● What the task asks:
Only one stretch of the data below is wanted: the lines from the one with "The colours next" through the one with "[Proppy] (https://app.proppy.io) is", repeated exactly.

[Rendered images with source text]
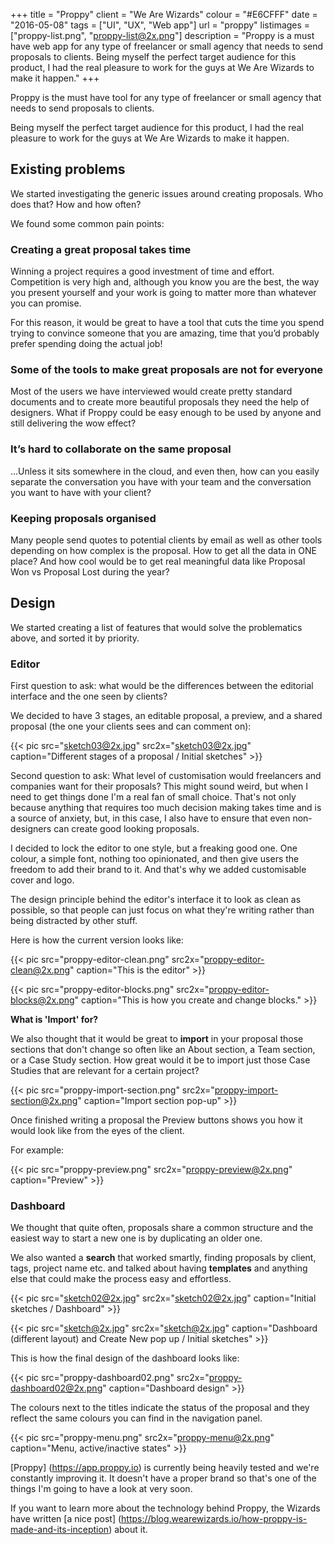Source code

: +++
title = "Proppy"
client = "We Are Wizards"
colour = "#E6CFFF"
date = "2016-05-08"
tags = ["UI", "UX", "Web app"]
url = "proppy"
listimages = ["proppy-list.png", "proppy-list@2x.png"]
description = "Proppy is a must have web app for any type of freelancer or small agency that needs to send proposals to clients. Being myself the perfect target audience for this product, I had the real pleasure to work for the guys at We Are Wizards to make it happen."
+++

Proppy is the must have tool for any type of freelancer or small agency that needs to send proposals to clients.

Being myself the perfect target audience for this product, I had the real pleasure to work for the guys at We Are Wizards to make it happen.

## Existing problems

We started investigating the generic issues around creating proposals. Who does that? How and how often?

We found some common pain points:

### Creating a great proposal takes time

Winning a project requires a good investment of time and effort. Competition is very high and, although you know you are the best, the way you present yourself and your work is going to matter more than whatever you can promise. 

For this reason, it would be great to have a tool that cuts the time you spend trying to convince someone that you are amazing, time that you’d probably prefer spending doing the actual job!

### Some of the tools to make great proposals are not for everyone 

Most of the users we have interviewed would create pretty standard documents and to create more beautiful proposals they need the help of designers. What if Proppy could be easy enough to be used by anyone and still delivering the wow effect? 

### It’s hard to collaborate on the same proposal

...Unless it sits somewhere in the cloud, and even then, how can you easily separate the conversation you have with your team and the conversation you want to have with your client? 

### Keeping proposals organised

Many people send quotes to potential clients by email as well as other tools depending on how complex is the proposal. How to get all the data in ONE place? And how cool would be to get real meaningful data like Proposal Won vs Proposal Lost during the year?

## Design

We started creating a list of features that would solve the problematics above, and sorted it by priority.

### Editor

First question to ask: what would be the differences between the editorial interface and the one seen by clients?

We decided to have 3 stages, an editable proposal, a preview, and a shared proposal (the one your clients sees and can comment on):

{{< pic src="sketch03@2x.jpg" src2x="sketch03@2x.jpg" caption="Different stages of a proposal / Initial sketches" >}}

Second question to ask: What level of customisation would freelancers and companies want for their proposals? This might sound weird, but when I need to get things done I'm a real fan of small choice. That's not only because anything that requires too much decision making takes time and is a source of anxiety, but, in this case, I also have to ensure that even non-designers can create good looking proposals.

I decided to lock the editor to one style, but a freaking good one. One colour, a simple font, nothing too opinionated, and then give users the freedom to add their brand to it. And that's why we added customisable cover and logo. 

The design principle behind the editor's interface it to look as clean as possible, so that people can just focus on what they're writing rather than being distracted by other stuff.

Here is how the current version looks like:

{{< pic src="proppy-editor-clean.png" src2x="proppy-editor-clean@2x.png" caption="This is the editor" >}}

{{< pic src="proppy-editor-blocks.png" src2x="proppy-editor-blocks@2x.png" caption="This is how you create and change blocks." >}}


**What is 'Import' for?**

We also thought that it would be great to **import** in your proposal those sections that don't change so often like an About section, a Team section, or a Case Study section. How great would it be to import just those Case Studies that are relevant for a certain project?

{{< pic src="proppy-import-section.png" src2x="proppy-import-section@2x.png" caption="Import section pop-up" >}}

Once finished writing a proposal the Preview buttons shows you how it would look like from the eyes of the client.

For example:

{{< pic src="proppy-preview.png" src2x="proppy-preview@2x.png" caption="Preview" >}}


### Dashboard

We thought that quite often, proposals share a common structure and the easiest way to start a new one is by duplicating an older one. 

We also wanted a **search** that worked smartly, finding proposals by client, tags, project name etc. and talked about having **templates** and anything else that could make the process easy and effortless.

{{< pic src="sketch02@2x.jpg" src2x="sketch02@2x.jpg" caption="Initial sketches / Dashboard" >}}

{{< pic src="sketch@2x.jpg" src2x="sketch@2x.jpg" caption="Dashboard (different layout) and Create New pop up / Initial sketches" >}}

This is how the final design of the dashboard looks like:

{{< pic src="proppy-dashboard02.png" src2x="proppy-dashboard02@2x.png" caption="Dashboard design" >}}

The colours next to the titles indicate the status of the proposal and they reflect the same colours you can find in the navigation panel.

{{< pic src="proppy-menu.png" src2x="proppy-menu@2x.png" caption="Menu, active/inactive states" >}}

[Proppy] (https://app.proppy.io) is currently being heavily tested and we're constantly improving it. It doesn't have a proper brand so that's one of the things I'm going to have a look at very soon.

If you want to learn more about the technology behind Proppy, the Wizards have written [a nice post] (https://blog.wearewizards.io/how-proppy-is-made-and-its-inception) about it.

● Answer to the problem:
The colours next to the titles indicate the status of the proposal and they reflect the same colours you can find in the navigation panel.

{{< pic src="proppy-menu.png" src2x="proppy-menu@2x.png" caption="Menu, active/inactive states" >}}

[Proppy] (https://app.proppy.io) is currently being heavily tested and we're constantly improving it. It doesn't have a proper brand so that's one of the things I'm going to have a look at very soon.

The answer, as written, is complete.